TASK DESCRIPTION: Beginning with the opening line, set down each line of the material below exactly, stopping once the line with "### Deployment Automation" is done.
═══ PROVIDED MATERIAL
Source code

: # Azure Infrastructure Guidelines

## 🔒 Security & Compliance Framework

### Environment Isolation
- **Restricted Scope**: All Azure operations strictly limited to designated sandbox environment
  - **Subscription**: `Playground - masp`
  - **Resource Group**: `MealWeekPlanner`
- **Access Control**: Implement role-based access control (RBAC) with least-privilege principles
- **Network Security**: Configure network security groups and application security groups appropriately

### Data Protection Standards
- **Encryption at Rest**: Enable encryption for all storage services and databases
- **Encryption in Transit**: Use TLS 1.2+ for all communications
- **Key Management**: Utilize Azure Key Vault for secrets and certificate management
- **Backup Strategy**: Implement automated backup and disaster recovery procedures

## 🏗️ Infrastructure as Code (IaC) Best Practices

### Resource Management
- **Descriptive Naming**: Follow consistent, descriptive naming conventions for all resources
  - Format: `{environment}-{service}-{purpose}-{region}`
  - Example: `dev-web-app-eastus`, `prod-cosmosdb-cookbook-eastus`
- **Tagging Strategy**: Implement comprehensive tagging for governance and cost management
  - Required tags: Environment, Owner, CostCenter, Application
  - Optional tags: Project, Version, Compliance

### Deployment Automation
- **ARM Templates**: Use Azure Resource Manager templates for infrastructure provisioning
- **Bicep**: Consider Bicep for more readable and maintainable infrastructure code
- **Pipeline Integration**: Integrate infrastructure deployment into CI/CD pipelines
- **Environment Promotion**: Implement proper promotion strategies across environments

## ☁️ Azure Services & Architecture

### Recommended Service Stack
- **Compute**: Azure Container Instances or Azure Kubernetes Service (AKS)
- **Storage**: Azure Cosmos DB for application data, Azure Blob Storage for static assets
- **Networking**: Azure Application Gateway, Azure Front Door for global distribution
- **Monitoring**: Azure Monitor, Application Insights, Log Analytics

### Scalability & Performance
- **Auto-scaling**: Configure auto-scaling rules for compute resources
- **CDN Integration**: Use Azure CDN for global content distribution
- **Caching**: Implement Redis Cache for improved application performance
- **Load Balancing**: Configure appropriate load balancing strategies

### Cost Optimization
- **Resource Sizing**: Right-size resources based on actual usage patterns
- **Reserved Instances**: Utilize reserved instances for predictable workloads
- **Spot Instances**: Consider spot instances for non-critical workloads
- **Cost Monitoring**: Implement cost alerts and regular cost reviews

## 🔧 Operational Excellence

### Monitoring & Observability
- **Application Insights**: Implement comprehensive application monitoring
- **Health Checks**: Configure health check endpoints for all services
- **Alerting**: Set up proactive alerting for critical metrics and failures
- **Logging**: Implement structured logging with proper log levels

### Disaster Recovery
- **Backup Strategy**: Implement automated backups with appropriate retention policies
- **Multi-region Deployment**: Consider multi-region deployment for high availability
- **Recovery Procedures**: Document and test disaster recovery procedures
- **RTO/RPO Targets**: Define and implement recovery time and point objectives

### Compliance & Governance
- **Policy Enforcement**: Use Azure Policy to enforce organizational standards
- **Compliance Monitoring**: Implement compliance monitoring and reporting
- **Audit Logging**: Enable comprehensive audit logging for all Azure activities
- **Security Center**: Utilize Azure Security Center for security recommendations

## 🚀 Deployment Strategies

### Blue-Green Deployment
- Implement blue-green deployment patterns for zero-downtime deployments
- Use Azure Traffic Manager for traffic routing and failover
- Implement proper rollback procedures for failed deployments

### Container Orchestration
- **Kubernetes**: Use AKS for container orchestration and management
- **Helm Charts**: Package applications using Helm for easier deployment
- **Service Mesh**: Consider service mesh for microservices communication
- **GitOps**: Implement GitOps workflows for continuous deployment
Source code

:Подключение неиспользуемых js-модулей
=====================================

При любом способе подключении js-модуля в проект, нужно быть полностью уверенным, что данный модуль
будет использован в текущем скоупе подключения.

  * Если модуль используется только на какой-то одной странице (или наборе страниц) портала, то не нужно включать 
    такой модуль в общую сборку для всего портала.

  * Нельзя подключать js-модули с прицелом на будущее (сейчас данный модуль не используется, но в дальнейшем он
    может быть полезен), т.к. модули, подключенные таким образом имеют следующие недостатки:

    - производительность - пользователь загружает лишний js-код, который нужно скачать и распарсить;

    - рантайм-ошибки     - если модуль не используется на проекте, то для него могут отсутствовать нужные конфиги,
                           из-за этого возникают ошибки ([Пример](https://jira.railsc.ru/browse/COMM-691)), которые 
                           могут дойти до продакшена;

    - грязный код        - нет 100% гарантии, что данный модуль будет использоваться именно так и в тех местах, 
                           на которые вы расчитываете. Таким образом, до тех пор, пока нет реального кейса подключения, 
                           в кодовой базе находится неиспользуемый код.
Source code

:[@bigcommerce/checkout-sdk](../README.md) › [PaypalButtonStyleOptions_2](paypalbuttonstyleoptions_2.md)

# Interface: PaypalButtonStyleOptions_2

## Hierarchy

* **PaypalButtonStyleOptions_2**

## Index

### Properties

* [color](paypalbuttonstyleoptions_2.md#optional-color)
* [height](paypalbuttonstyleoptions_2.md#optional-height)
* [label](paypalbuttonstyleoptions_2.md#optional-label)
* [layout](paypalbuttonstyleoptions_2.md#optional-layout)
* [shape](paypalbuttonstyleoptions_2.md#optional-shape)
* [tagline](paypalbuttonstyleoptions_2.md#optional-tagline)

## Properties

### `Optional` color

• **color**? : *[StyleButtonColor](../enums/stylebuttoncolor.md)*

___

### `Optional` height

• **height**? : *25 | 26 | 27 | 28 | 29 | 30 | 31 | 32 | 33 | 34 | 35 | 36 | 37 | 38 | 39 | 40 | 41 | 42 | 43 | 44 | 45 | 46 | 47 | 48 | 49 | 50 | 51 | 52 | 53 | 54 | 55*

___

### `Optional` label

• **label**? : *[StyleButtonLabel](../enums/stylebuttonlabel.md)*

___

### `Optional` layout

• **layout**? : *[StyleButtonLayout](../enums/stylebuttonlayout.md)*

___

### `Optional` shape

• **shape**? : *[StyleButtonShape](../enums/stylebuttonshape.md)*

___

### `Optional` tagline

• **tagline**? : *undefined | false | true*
══════
ANSWER AREA:
Source code

: # Azure Infrastructure Guidelines

## 🔒 Security & Compliance Framework

### Environment Isolation
- **Restricted Scope**: All Azure operations strictly limited to designated sandbox environment
  - **Subscription**: `Playground - masp`
  - **Resource Group**: `MealWeekPlanner`
- **Access Control**: Implement role-based access control (RBAC) with least-privilege principles
- **Network Security**: Configure network security groups and application security groups appropriately

### Data Protection Standards
- **Encryption at Rest**: Enable encryption for all storage services and databases
- **Encryption in Transit**: Use TLS 1.2+ for all communications
- **Key Management**: Utilize Azure Key Vault for secrets and certificate management
- **Backup Strategy**: Implement automated backup and disaster recovery procedures

## 🏗️ Infrastructure as Code (IaC) Best Practices

### Resource Management
- **Descriptive Naming**: Follow consistent, descriptive naming conventions for all resources
  - Format: `{environment}-{service}-{purpose}-{region}`
  - Example: `dev-web-app-eastus`, `prod-cosmosdb-cookbook-eastus`
- **Tagging Strategy**: Implement comprehensive tagging for governance and cost management
  - Required tags: Environment, Owner, CostCenter, Application
  - Optional tags: Project, Version, Compliance

### Deployment Automation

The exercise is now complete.